— What you have to do —
Retype every record exactly. Leave the pictures out.

Stored items from a collection
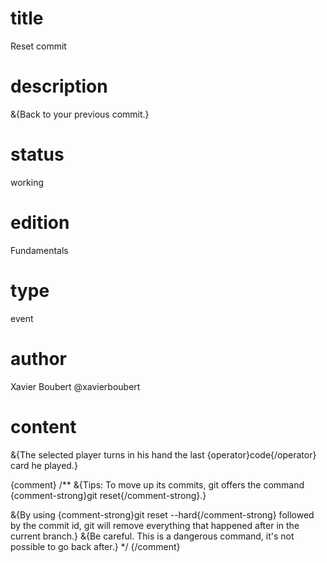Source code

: # title

Reset commit

# description

&{Back to your previous commit.}

# status

working

# edition

Fundamentals

# type

event

# author

Xavier Boubert @xavierboubert

# content

&{The selected player turns in his hand the last {operator}code{/operator} card he played.}

{comment}
/**
&{Tips: To move up its commits, git offers the command {comment-strong}git reset{/comment-strong}.}

&{By using {comment-strong}git reset --hard{/comment-strong} followed by the commit id, git will remove everything that happened after in the current branch.}
&{Be careful. This is a dangerous command, it's not possible to go back after.}
*/
{/comment}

— The answer —
Source code

: # title

Reset commit

# description

&{Back to your previous commit.}

# status

working

# edition

Fundamentals

# type

event

# author

Xavier Boubert @xavierboubert

# content

&{The selected player turns in his hand the last {operator}code{/operator} card he played.}

{comment}
/**
&{Tips: To move up its commits, git offers the command {comment-strong}git reset{/comment-strong}.}

&{By using {comment-strong}git reset --hard{/comment-strong} followed by the commit id, git will remove everything that happened after in the current branch.}
&{Be careful. This is a dangerous command, it's not possible to go back after.}
*/
{/comment}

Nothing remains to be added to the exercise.